“China’s 'Great Migration': The impact of the reduction in trade policy uncertainty”

“China’s “Great Migration”: The impact of the reduction in trade policy uncertainty”

Giovanni Facchini, Maggie Y. Liu, Anna Maria Mayda, Minghai Zhou

In: Journal of International Economics, 2019, Vol. 121, pp 126-144

Facchini et al. analyze the effect of China’s integration into the world economy on workers in the country and show that one important channel of impact has been internal migration. Specifically, they study the changes in internal migration rates triggered by the reduction in trade policy uncertainty faced by Chinese exporters in the U.S. This reduction is characterized by plausibly exogenous variation across products, which they use to construct a local measure of treatment, at the level of a Chinese prefecture, following Bartik (1991).

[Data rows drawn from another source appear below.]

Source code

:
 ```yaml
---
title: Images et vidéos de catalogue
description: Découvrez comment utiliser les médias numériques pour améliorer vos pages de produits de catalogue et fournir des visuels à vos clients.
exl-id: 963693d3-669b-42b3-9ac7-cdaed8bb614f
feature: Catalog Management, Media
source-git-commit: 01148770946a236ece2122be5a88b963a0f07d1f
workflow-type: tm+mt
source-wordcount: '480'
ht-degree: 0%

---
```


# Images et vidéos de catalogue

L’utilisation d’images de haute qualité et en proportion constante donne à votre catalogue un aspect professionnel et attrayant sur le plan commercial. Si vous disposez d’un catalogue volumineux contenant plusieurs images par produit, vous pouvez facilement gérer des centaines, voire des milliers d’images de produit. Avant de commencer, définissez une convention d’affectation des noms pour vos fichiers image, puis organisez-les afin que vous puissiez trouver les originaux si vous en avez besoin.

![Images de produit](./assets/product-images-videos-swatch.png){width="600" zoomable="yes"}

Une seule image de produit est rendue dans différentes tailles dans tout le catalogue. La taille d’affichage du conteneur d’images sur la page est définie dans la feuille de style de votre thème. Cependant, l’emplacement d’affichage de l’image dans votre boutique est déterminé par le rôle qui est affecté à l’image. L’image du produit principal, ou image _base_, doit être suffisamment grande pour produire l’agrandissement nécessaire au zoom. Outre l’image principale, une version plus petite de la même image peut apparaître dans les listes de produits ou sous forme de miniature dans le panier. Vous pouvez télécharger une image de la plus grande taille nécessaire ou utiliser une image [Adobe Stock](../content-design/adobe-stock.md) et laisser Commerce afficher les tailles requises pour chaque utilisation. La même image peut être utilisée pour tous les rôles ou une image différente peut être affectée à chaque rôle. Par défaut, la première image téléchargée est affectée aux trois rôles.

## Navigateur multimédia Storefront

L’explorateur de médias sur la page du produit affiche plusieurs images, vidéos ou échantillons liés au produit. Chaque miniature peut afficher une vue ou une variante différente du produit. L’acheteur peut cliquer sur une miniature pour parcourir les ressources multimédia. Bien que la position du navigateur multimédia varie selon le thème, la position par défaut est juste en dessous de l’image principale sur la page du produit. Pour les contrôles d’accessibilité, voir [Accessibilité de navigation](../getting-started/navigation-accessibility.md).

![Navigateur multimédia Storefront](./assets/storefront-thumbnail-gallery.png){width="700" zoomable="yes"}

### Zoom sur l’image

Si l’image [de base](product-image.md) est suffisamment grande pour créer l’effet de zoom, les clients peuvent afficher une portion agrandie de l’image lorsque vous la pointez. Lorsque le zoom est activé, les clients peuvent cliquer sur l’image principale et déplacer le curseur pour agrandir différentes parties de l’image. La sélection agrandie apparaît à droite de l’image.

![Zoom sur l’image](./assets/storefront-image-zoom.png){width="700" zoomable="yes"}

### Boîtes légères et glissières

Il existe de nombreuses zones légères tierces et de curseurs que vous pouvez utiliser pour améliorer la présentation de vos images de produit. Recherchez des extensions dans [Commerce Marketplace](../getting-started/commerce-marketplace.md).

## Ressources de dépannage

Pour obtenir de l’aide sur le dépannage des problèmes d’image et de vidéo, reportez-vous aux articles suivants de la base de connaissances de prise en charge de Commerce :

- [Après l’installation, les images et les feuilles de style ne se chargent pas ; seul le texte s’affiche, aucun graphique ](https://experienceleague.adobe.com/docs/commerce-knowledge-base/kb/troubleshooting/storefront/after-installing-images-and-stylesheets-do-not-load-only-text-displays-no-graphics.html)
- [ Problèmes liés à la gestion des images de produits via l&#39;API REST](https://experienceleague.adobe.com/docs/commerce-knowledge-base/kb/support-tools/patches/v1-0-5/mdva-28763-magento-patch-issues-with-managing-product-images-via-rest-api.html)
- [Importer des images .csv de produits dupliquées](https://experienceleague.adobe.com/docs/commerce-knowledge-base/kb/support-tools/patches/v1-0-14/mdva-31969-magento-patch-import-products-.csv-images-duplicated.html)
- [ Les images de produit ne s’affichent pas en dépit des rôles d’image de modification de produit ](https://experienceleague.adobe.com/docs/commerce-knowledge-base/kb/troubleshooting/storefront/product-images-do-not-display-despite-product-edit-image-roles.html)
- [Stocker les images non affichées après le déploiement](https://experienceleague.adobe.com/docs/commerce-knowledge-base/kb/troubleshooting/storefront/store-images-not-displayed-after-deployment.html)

This allows them to estimate a difference-in-difference empirical specification based on variation across Chinese prefectures before and after 2001. They find that prefectures facing the average decline in trade policy uncertainty experienced a 24% increase in their internal in-migration rate – this result is driven by migrants who are “non-hukou”, skilled, and in their prime working age. Finally, in those prefectures, working hours of “native” unskilled workers significantly increased, and internal migrants found employment in the places they migrated to.